■ **TO DO**
Return the data below in full, matching every line exactly.

=== Section Start ===

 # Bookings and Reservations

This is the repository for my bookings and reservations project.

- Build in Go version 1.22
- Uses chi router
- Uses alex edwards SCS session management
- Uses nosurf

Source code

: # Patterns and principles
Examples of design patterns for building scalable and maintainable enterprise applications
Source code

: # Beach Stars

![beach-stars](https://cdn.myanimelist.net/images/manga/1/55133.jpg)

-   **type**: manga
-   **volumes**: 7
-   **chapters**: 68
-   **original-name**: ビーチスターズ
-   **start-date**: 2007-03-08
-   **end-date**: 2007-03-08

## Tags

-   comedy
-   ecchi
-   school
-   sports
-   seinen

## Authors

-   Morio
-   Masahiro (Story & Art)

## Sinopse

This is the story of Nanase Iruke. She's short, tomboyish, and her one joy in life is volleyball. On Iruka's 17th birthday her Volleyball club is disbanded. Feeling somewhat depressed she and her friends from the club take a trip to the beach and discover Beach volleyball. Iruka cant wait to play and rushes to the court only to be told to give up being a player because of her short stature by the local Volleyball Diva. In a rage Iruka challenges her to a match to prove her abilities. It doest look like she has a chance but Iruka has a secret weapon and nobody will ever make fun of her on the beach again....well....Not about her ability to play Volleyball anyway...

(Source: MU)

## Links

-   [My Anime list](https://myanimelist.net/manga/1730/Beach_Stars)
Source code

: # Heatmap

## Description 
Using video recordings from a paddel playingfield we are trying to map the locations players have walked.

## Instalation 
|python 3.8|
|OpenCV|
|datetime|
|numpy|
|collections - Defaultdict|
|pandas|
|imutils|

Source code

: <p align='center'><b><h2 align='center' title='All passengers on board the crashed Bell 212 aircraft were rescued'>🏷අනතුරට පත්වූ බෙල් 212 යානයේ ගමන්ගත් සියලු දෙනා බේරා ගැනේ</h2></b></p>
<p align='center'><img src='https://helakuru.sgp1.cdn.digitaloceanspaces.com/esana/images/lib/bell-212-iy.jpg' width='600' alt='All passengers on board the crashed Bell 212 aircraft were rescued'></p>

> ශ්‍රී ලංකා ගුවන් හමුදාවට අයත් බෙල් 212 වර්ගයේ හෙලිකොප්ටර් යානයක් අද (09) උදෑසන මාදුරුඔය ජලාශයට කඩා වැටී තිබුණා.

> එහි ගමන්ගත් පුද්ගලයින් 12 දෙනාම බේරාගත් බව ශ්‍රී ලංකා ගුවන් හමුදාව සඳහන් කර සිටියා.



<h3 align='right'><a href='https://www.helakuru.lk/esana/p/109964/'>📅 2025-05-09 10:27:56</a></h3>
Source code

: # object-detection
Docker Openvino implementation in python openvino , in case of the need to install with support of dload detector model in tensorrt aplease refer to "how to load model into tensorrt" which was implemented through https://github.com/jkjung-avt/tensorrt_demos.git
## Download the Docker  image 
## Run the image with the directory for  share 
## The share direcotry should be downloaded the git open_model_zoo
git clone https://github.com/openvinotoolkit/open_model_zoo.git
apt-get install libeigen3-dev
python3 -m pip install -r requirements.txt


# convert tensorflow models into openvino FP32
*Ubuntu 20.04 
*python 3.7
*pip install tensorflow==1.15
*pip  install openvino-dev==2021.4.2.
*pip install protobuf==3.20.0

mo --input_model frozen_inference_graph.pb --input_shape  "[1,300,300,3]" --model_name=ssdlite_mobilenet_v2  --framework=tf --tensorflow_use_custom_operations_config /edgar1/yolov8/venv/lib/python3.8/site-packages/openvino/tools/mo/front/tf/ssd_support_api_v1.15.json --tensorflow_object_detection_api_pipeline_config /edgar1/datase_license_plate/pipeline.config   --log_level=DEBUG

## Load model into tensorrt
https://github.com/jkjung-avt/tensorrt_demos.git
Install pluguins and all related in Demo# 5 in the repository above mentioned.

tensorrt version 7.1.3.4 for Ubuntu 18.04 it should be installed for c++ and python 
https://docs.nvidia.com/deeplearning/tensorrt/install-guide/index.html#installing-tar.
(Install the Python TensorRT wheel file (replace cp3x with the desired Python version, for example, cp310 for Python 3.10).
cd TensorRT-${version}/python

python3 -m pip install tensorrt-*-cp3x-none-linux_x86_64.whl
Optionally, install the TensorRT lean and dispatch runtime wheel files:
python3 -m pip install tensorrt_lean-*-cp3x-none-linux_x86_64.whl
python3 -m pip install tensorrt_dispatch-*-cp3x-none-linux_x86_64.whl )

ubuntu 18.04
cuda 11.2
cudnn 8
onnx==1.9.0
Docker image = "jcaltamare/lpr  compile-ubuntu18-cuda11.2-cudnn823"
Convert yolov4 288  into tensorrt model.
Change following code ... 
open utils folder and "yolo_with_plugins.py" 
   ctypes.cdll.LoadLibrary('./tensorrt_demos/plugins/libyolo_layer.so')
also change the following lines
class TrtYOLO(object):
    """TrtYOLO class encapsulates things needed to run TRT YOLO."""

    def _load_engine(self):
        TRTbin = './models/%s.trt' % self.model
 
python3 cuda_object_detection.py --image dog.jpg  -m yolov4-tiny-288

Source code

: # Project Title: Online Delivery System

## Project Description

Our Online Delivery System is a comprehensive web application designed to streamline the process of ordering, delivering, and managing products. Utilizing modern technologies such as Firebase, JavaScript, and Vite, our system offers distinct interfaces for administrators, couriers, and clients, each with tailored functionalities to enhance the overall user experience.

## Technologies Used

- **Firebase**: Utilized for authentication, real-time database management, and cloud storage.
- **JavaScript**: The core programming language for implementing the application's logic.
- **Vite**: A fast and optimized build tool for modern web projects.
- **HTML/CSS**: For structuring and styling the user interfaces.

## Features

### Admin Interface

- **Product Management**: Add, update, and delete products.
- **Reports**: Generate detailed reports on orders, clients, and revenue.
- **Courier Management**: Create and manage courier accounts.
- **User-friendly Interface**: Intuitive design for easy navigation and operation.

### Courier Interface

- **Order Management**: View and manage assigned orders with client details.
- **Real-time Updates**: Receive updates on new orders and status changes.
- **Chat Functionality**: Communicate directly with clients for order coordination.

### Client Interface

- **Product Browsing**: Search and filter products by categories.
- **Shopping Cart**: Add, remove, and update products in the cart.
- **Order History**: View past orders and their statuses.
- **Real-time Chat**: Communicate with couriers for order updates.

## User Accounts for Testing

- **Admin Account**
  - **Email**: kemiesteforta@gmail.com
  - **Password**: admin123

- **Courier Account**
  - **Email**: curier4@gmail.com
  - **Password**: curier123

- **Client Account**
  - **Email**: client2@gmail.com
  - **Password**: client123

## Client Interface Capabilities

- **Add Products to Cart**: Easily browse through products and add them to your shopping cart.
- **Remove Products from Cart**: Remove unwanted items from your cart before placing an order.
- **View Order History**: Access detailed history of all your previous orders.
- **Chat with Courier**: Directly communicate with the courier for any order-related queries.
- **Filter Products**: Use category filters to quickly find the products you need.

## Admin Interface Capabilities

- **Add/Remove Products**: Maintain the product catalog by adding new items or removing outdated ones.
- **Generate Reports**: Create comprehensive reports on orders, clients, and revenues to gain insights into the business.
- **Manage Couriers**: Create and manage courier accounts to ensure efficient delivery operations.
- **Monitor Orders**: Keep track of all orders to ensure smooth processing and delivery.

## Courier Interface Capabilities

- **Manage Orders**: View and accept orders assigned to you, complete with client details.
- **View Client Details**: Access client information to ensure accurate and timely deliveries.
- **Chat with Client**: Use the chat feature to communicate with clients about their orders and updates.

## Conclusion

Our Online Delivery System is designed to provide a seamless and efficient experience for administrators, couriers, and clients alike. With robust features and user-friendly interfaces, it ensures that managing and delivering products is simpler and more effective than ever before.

=== Section End ===

■ **TASK RESULT**
 # Bookings and Reservations

This is the repository for my bookings and reservations project.

- Build in Go version 1.22
- Uses chi router
- Uses alex edwards SCS session management
- Uses nosurf

Source code

: # Patterns and principles
Examples of design patterns for building scalable and maintainable enterprise applications
Source code

: # Beach Stars

![beach-stars](https://cdn.myanimelist.net/images/manga/1/55133.jpg)

-   **type**: manga
-   **volumes**: 7
-   **chapters**: 68
-   **original-name**: ビーチスターズ
-   **start-date**: 2007-03-08
-   **end-date**: 2007-03-08

## Tags

-   comedy
-   ecchi
-   school
-   sports
-   seinen

## Authors

-   Morio
-   Masahiro (Story & Art)

## Sinopse

This is the story of Nanase Iruke. She's short, tomboyish, and her one joy in life is volleyball. On Iruka's 17th birthday her Volleyball club is disbanded. Feeling somewhat depressed she and her friends from the club take a trip to the beach and discover Beach volleyball. Iruka cant wait to play and rushes to the court only to be told to give up being a player because of her short stature by the local Volleyball Diva. In a rage Iruka challenges her to a match to prove her abilities. It doest look like she has a chance but Iruka has a secret weapon and nobody will ever make fun of her on the beach again....well....Not about her ability to play Volleyball anyway...

(Source: MU)

## Links

-   [My Anime list](https://myanimelist.net/manga/1730/Beach_Stars)
Source code

: # Heatmap

## Description 
Using video recordings from a paddel playingfield we are trying to map the locations players have walked.

## Instalation 
|python 3.8|
|OpenCV|
|datetime|
|numpy|
|collections - Defaultdict|
|pandas|
|imutils|

Source code

: <p align='center'><b><h2 align='center' title='All passengers on board the crashed Bell 212 aircraft were rescued'>🏷අනතුරට පත්වූ බෙල් 212 යානයේ ගමන්ගත් සියලු දෙනා බේරා ගැනේ</h2></b></p>
<p align='center'><img src='https://helakuru.sgp1.cdn.digitaloceanspaces.com/esana/images/lib/bell-212-iy.jpg' width='600' alt='All passengers on board the crashed Bell 212 aircraft were rescued'></p>

> ශ්‍රී ලංකා ගුවන් හමුදාවට අයත් බෙල් 212 වර්ගයේ හෙලිකොප්ටර් යානයක් අද (09) උදෑසන මාදුරුඔය ජලාශයට කඩා වැටී තිබුණා.

> එහි ගමන්ගත් පුද්ගලයින් 12 දෙනාම බේරාගත් බව ශ්‍රී ලංකා ගුවන් හමුදාව සඳහන් කර සිටියා.



<h3 align='right'><a href='https://www.helakuru.lk/esana/p/109964/'>📅 2025-05-09 10:27:56</a></h3>
Source code

: # object-detection
Docker Openvino implementation in python openvino , in case of the need to install with support of dload detector model in tensorrt aplease refer to "how to load model into tensorrt" which was implemented through https://github.com/jkjung-avt/tensorrt_demos.git
## Download the Docker  image 
## Run the image with the directory for  share 
## The share direcotry should be downloaded the git open_model_zoo
git clone https://github.com/openvinotoolkit/open_model_zoo.git
apt-get install libeigen3-dev
python3 -m pip install -r requirements.txt


# convert tensorflow models into openvino FP32
*Ubuntu 20.04 
*python 3.7
*pip install tensorflow==1.15
*pip  install openvino-dev==2021.4.2.
*pip install protobuf==3.20.0

mo --input_model frozen_inference_graph.pb --input_shape  "[1,300,300,3]" --model_name=ssdlite_mobilenet_v2  --framework=tf --tensorflow_use_custom_operations_config /edgar1/yolov8/venv/lib/python3.8/site-packages/openvino/tools/mo/front/tf/ssd_support_api_v1.15.json --tensorflow_object_detection_api_pipeline_config /edgar1/datase_license_plate/pipeline.config   --log_level=DEBUG

## Load model into tensorrt
https://github.com/jkjung-avt/tensorrt_demos.git
Install pluguins and all related in Demo# 5 in the repository above mentioned.

tensorrt version 7.1.3.4 for Ubuntu 18.04 it should be installed for c++ and python 
https://docs.nvidia.com/deeplearning/tensorrt/install-guide/index.html#installing-tar.
(Install the Python TensorRT wheel file (replace cp3x with the desired Python version, for example, cp310 for Python 3.10).
cd TensorRT-${version}/python

python3 -m pip install tensorrt-*-cp3x-none-linux_x86_64.whl
Optionally, install the TensorRT lean and dispatch runtime wheel files:
python3 -m pip install tensorrt_lean-*-cp3x-none-linux_x86_64.whl
python3 -m pip install tensorrt_dispatch-*-cp3x-none-linux_x86_64.whl )

ubuntu 18.04
cuda 11.2
cudnn 8
onnx==1.9.0
Docker image = "jcaltamare/lpr  compile-ubuntu18-cuda11.2-cudnn823"
Convert yolov4 288  into tensorrt model.
Change following code ... 
open utils folder and "yolo_with_plugins.py" 
   ctypes.cdll.LoadLibrary('./tensorrt_demos/plugins/libyolo_layer.so')
also change the following lines
class TrtYOLO(object):
    """TrtYOLO class encapsulates things needed to run TRT YOLO."""

    def _load_engine(self):
        TRTbin = './models/%s.trt' % self.model
 
python3 cuda_object_detection.py --image dog.jpg  -m yolov4-tiny-288

Source code

: # Project Title: Online Delivery System

## Project Description

Our Online Delivery System is a comprehensive web application designed to streamline the process of ordering, delivering, and managing products. Utilizing modern technologies such as Firebase, JavaScript, and Vite, our system offers distinct interfaces for administrators, couriers, and clients, each with tailored functionalities to enhance the overall user experience.

## Technologies Used

- **Firebase**: Utilized for authentication, real-time database management, and cloud storage.
- **JavaScript**: The core programming language for implementing the application's logic.
- **Vite**: A fast and optimized build tool for modern web projects.
- **HTML/CSS**: For structuring and styling the user interfaces.

## Features

### Admin Interface

- **Product Management**: Add, update, and delete products.
- **Reports**: Generate detailed reports on orders, clients, and revenue.
- **Courier Management**: Create and manage courier accounts.
- **User-friendly Interface**: Intuitive design for easy navigation and operation.

### Courier Interface

- **Order Management**: View and manage assigned orders with client details.
- **Real-time Updates**: Receive updates on new orders and status changes.
- **Chat Functionality**: Communicate directly with clients for order coordination.

### Client Interface

- **Product Browsing**: Search and filter products by categories.
- **Shopping Cart**: Add, remove, and update products in the cart.
- **Order History**: View past orders and their statuses.
- **Real-time Chat**: Communicate with couriers for order updates.

## User Accounts for Testing

- **Admin Account**
  - **Email**: kemiesteforta@gmail.com
  - **Password**: admin123

- **Courier Account**
  - **Email**: curier4@gmail.com
  - **Password**: curier123

- **Client Account**
  - **Email**: client2@gmail.com
  - **Password**: client123

## Client Interface Capabilities

- **Add Products to Cart**: Easily browse through products and add them to your shopping cart.
- **Remove Products from Cart**: Remove unwanted items from your cart before placing an order.
- **View Order History**: Access detailed history of all your previous orders.
- **Chat with Courier**: Directly communicate with the courier for any order-related queries.
- **Filter Products**: Use category filters to quickly find the products you need.

## Admin Interface Capabilities

- **Add/Remove Products**: Maintain the product catalog by adding new items or removing outdated ones.
- **Generate Reports**: Create comprehensive reports on orders, clients, and revenues to gain insights into the business.
- **Manage Couriers**: Create and manage courier accounts to ensure efficient delivery operations.
- **Monitor Orders**: Keep track of all orders to ensure smooth processing and delivery.

## Courier Interface Capabilities

- **Manage Orders**: View and accept orders assigned to you, complete with client details.
- **View Client Details**: Access client information to ensure accurate and timely deliveries.
- **Chat with Client**: Use the chat feature to communicate with clients about their orders and updates.

## Conclusion

Our Online Delivery System is designed to provide a seamless and efficient experience for administrators, couriers, and clients alike. With robust features and user-friendly interfaces, it ensures that managing and delivering products is simpler and more effective than ever before.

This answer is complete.